Maintaining web pages, content and special media types can become a huge time sink. This is especially true when everything is done in pure HTML. Using a design tool helps initially but maintaining content, revisions, file uploads, etc. becomes almost impossible with such a tool. In theory CMS (Content management system) rescues us from all of that. In practice a CMS really provides a platform allowing the site administrator and users to focus on content first and worry about presentation a bit later.

There are many excellent CMS available and they are very powerful. I considered ezPublish, Typo3, Drupal, Mambo, WebGui, Plone, TiWiki and a bunch of others. I evaluated them for their core capabilities, extensions, access control security and general ease of use. The problem is that none of them seemed a good fit for us. Either they had excellent access and security controls (Plone/Zope) but had huge learning curves or were simple to learn and use but lacked deeper security (Drupal).

I considered creating my own CMS, and the more I looked at other CMSsthe more tempting it became. But I deciding that I had other projectsthat were a lot more and that the CMS market really didn’t need anotherplatform. My goal became which package could I live with and possibleextend as needed. Of all the CMS packages I examined two stood out themost, Drupal and Plone.

Drupal and Plone approach CMS very differently. Drupal is community driven at its core. Access control is not fine grained and control over access to content is limited. Control over file downloads is non-existent. It was designed as a base for creating community shared sites so access control was never a priority. The community that supports Drupal, possible because of its community focus, is extraordinary. There are extensions for multiple types on content and even some extensions to help resolve access control (limited).

Plone is built on Zope and is really a CMS platform. Out of the box Plone can be used for a CMS but it is a bit clunky. It is harder to set up than Drupal (but not significantly so) but for that effort provides a platform for building robust and powerful corporate sites. Note the focus on corporate. Plone inherits, and extends, Zope’s core security providing strict controls who, what, where and even when. Complex work flows and permissions are easily accomplished in Plone. The downside is that most Plone developers appear to be corporate focused and the extensions made for Plone reflect that. The image gallery, blogs and wikis are all behind the level of Drupal’s modules.

Extending these packages is also quite a different experience. Drupal is relatively easy since it is a number of scripts loosely connected via an API to a shared database. The code is PHP and there is no object oriented nature to the design. The upside is that is is very easy to create a module or hack the existing code to accomplish what you need to do. In general Drupal is fun to extend (discounting for the moment the annoyances of PHP). Plone on the other hand is a development environment. To make a major modification requires a huge learning curve (think Archetypes) and the investment of a lot of time. Plone is not nearly as fun to extend (although Python is a much more pleasant language than PHP for an old Perl hacker like me). The reward is a power customized site that can do anything you desire.

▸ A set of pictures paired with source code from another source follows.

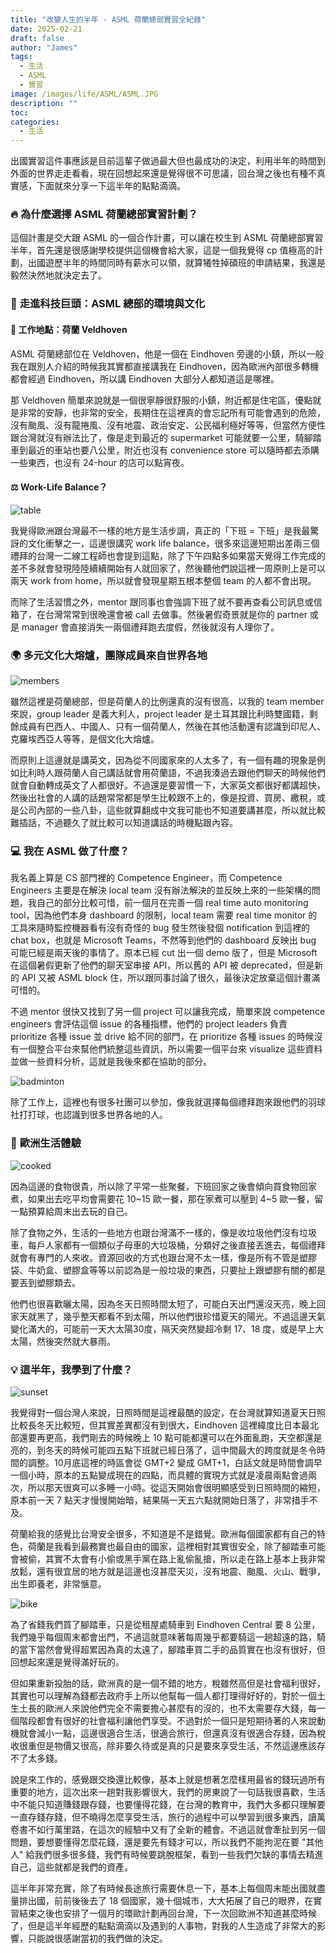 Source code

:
 ```yaml
---
title: "改變人生的半年 - ASML 荷蘭總部實習全紀錄"
date: 2025-02-21
draft: false
author: "James"
tags:
  - 生活
  - ASML
  - 實習
image: /images/life/ASML/ASML.JPG
description: ""
toc: 
categories:
  - 生活
---
```


出國實習這件事應該是目前這輩子做過最大但也最成功的決定，利用半年的時間到外面的世界走走看看，現在回想起來還是覺得很不可思議，回台灣之後也有種不真實感，下面就來分享一下這半年的點點滴滴。

### 🔥 **為什麼選擇 ASML 荷蘭總部實習計劃？**

這個計畫是交大跟 ASML 的一個合作計畫，可以讓在校生到 ASML 荷蘭總部實習半年，首先還是很感謝學校提供這個機會給大家，這是一個我覺得 cp 值極高的計劃，出國遊歷半年的時間同時有薪水可以領，就算犧牲掉碩班的申請結果，我還是毅然決然地就決定去了。

### 🏢 **走進科技巨頭：ASML 總部的環境與文化**

#### 📍 **工作地點：荷蘭 Veldhoven**

ASML 荷蘭總部位在 Veldhoven，他是一個在 Eindhoven 旁邊的小鎮，所以一般我在跟別人介紹的時候我其實都直接講我在 Eindhoven，因為歐洲內部很多轉機都會經過 Eindhoven，所以講 Eindhoven 大部分人都知道這是哪裡。

那 Veldhoven 簡單來說就是一個很寧靜很舒服的小鎮，附近都是住宅區，優點就是非常的安靜，也非常的安全，長期住在這裡真的會忘記所有可能會遇到的危險，沒有颱風、沒有龍捲風、沒有地震、政治安定、公民福利極好等等，但當然方便性跟台灣就沒有辦法比了，像是走到最近的 supermarket 可能就要一公里，騎腳踏車到最近的車站也要八公里，附近也沒有 convenience store 可以隨時都去添購一些東西，也沒有 24-hour 的店可以點宵夜。

#### ⚖️ **Work-Life Balance？**

![table](/images/life/ASML/table.JPG)

我覺得歐洲跟台灣最不一樣的地方是生活步調，真正的「下班 = 下班」是我最驚訝的文化衝擊之一，這邊很講究 work life balance，很多來這邊短期出差兩三個禮拜的台灣一二線工程師也會提到這點，除了下午四點多如果當天覺得工作完成的差不多就會發現陸陸續續開始有人就回家了，然後聽他們說這裡一周原則上是可以兩天 work from home，所以就會發現星期五根本整個 team 的人都不會出現。

而除了生活習慣之外，mentor 跟同事也會強調下班了就不要再查看公司訊息或信箱了，在台灣常常到很晚還會被 call 去做事。然後暑假奇景就是你的 partner 或是 manager 會直接消失一兩個禮拜跑去度假，然後就沒有人理你了。

### 🌍 **多元文化大熔爐，團隊成員來自世界各地**

![members](/images/life/ASML/members.JPG)

雖然這裡是荷蘭總部，但是荷蘭人的比例還真的沒有很高，以我的 team member 來說，group leader 是義大利人，project leader 是土耳其跟比利時雙國籍，剩餘成員有巴西人、中國人、只有一個荷蘭人，然後在其他活動還有認識到印尼人、克羅埃西亞人等等，是個文化大熔爐。

而原則上這邊就是講英文，因為從不同國家來的人太多了，有一個有趣的現象是例如比利時人跟荷蘭人自己講話就會用荷蘭語，不過我湊過去跟他們聊天的時候他們就會自動轉成英文了人都很好。不過還是要習慣一下，大家英文都很好都講超快，然後出社會的人講的話題常常都是學生比較跟不上的，像是投資、買房、繳稅，或是公司內部的一些八卦，這些就算翻成中文我可能也不知道要講甚麼，所以就比較難插話，不過聽久了就比較可以知道講話的時機點跟內容。

### 💻 **我在 ASML 做了什麼？**

我名義上算是 CS 部門裡的 Competence Engineer，而 Competence Engineers 主要是在解決 local team 沒有辦法解決的並反映上來的一些架構的問題，我自己的部分比較可惜，前一個月在完善一個 real time auto monitoring tool，因為他們本身 dashboard 的限制，local team 需要 real time monitor 的工具來隨時監控機器看有沒有奇怪的 bug 發生然後發個 notification 到這裡的 chat box，也就是 Microsoft Teams，不然等到他們的 dashboard 反映出 bug 可能已經是兩天後的事情了。原本已經 cut 出一個 demo 版了，但是 Microsoft 在這個暑假更新了他們的聊天室串接 API，所以舊的 API 被 deprecated，但是新的 API 又被 ASML block 住，所以跟同事討論了很久，最後決定放棄這個計畫滿可惜的。

不過 mentor 很快又找到了另一個 project 可以讓我完成，簡單來說 competence engineers 會評估這個 issue 的各種指標，他們的 project leaders 負責 prioritize 各種 issue 並 drive 給不同的部門，在 prioritize 各種 issues 的時候沒有一個整合平台來幫他們統整這些資訊，所以需要一個平台來 visualize 這些資料並做一些資料分析，這就是我後來都在協助的部分。

![badminton](/images/life/ASML/badminton.JPG)

除了工作上，這裡也有很多社團可以參加，像我就選擇每個禮拜跑來跟他們的羽球社打打球，也認識到很多世界各地的人。

### 🏡 **歐洲生活體驗**

![cooked](/images/life/ASML/cooked.jpg)

因為這邊的食物很貴，所以除了平常一些聚餐，下班回家之後會傾向買食物回家煮，如果出去吃平均會需要花 10~15 歐一餐，那在家煮可以壓到 4~5 歐一餐，留一點預算給周末出去玩的自己。

除了食物之外，生活的一些地方也跟台灣滿不一樣的，像是收垃圾他們沒有垃圾車，每戶人家都有一個類似子母車的大垃圾桶，分類好之後直接丟進去，每個禮拜就會有專門的人來收。資源回收的方式也跟台灣不太一樣，像是所有不管是塑膠袋、牛奶盒、塑膠盒等等以前認為是一般垃圾的東西，只要扯上跟塑膠有關的都是要丟到塑膠類去。

他們也很喜歡曬太陽，因為冬天日照時間太短了，可能白天出門還沒天亮，晚上回家天就黑了，幾乎整天都看不到太陽，所以他們很珍惜夏天的陽光。不過這邊天氣變化滿大的，可能前一天大太陽30度，隔天突然變超冷剩 17、18 度，或是早上大太陽，然後突然就大暴雨。

### 💡 **這半年，我學到了什麼？**

![sunset](/images/life/ASML/sunset.JPG)

我覺得對一個台灣人來說，日照時間是這裡最酷的設定，在台灣就算知道夏天日照比較長冬天比較短，但其實差異都沒有到很大，Eindhoven 這裡緯度比日本最北部還要再更高，我們剛去的時候晚上 10 點可能都還可以在外面亂跑，天空都還是亮的，到冬天的時候可能四五點下班就已經日落了，這中間最大的跨度就是冬令時間的調整。10月底這裡的時區會從 GMT+2 變成 GMT+1，白話文就是時間會調早一個小時，原本的五點變成現在的四點，而具體的實現方式就是凌晨兩點會過兩次，所以那天很爽可以多睡一小時。從這天開始會很明顯感受到日照時間的縮短，原本前一天 7 點天才慢慢開始暗，結果隔一天五六點就開始日落了，非常措手不及。

荷蘭給我的感覺比台灣安全很多，不知道是不是錯覺。歐洲每個國家都有自己的特色，荷蘭是我看到最務實也最自由的國家，這裡相對其實很安全，除了腳踏車可能會被偷，其實不太會有小偷或黑手黨在路上亂偷亂搶，所以走在路上基本上我非常放鬆，還有很宜居的地方就是這邊也沒甚麼天災，沒有地震、颱風、火山、戰爭，出生即養老，非常愜意。

![bike](/images/life/ASML/bike.jpg)

為了省錢我們買了腳踏車，只是從租屋處騎車到 Eindhoven Central 要 8 公里，我們幾乎每個周末都會出門，不過這就意味著每周幾乎都要騎這一趟超遠的路，騎的當下當然會覺得超累因為真的太遠了，腳踏車買二手的品質實在也沒有很好，但回想起來還是覺得滿好玩的。

但如果重新投胎的話，歐洲真的是一個不錯的地方，稅雖然高但是社會福利很好，其實也可以理解為錢都去政府手上所以他幫每一個人都打理得好好的，對於一個土生土長的歐洲人來說他們完全不需要擔心甚麼有的沒的，也不太需要存大錢，每一個階段都會有很好的社會福利讓他們享受。不過對於一個只是短期待著的人來說動機就會減小一點，這邊很適合生活，很適合旅行，但還真沒有很適合存錢，因為稅收很重但是物價又很高，除非要久待或是真的只是要來享受生活，不然這邊應該存不了太多錢。

說是來工作的，感覺跟交換還比較像，基本上就是想著怎麼樣用最省的錢玩過所有重要的地方，這次出來一趟對我影響很大，我們的房東說了一句話我很喜歡，生活中不能只知道賺錢跟存錢，也要懂得花錢，在台灣的教育中，我們大多都只理解要一直存錢存錢，但不曉得怎麼享受生活，旅行的過程中可以學習到很多東西，讀萬卷書不如行萬里路，在這次的經驗中又有了全新的體會。不過這就會牽扯到另一個問題，要想要懂得怎麼花錢，還是要先有錢才可以，所以我們不能拘泥在要 "其他人" 給我們很多很多錢，我們有時候要跳脫框架，看到一些我們欠缺的事情去精進自己，這些就都是我們的資產。

這半年非常充實，除了有時候長途旅行需要休息一下，基本上每個周末能出國就盡量排出國，前前後後去了 18 個國家，幾十個城市，大大拓展了自己的眼界，在實習結束之後也安排了一個月的環歐計劃再回台灣，下一次回歐洲不知道甚麼時候了，但是這半年經歷的點點滴滴以及遇到的人事物，對我的人生造成了非常大的影響，只能說很感謝當初的我們做的決定。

So what’s an engineer to do? Go with the easy and fun yet security limited Drupal, or the powerful more corporate style of Plone? The answer came when I looked at my existing web site. It is a static page that I haven’t updated in years. I have tons of code and configuration notes pending but never seem to get the time to post them to static pages. I needed to change the site now. Thus I choose Drupal. Out of the box it serves pages 3x faster than Plone and with less overhead. Plone/Zope can be cached and optimized to perform well but that requires yet more time.

So in the end it was time and my frustration that caused me to choose Drupal. But Drupal’s lack of strong access control concerns me greatly and I will continue playing with Plone. I suspect someday Drupal will handle security better or I will migrate content to Plone. I am not concerned with migrating content since I suspect no mater what system I choose I will be altering it in 2-3 years anyway.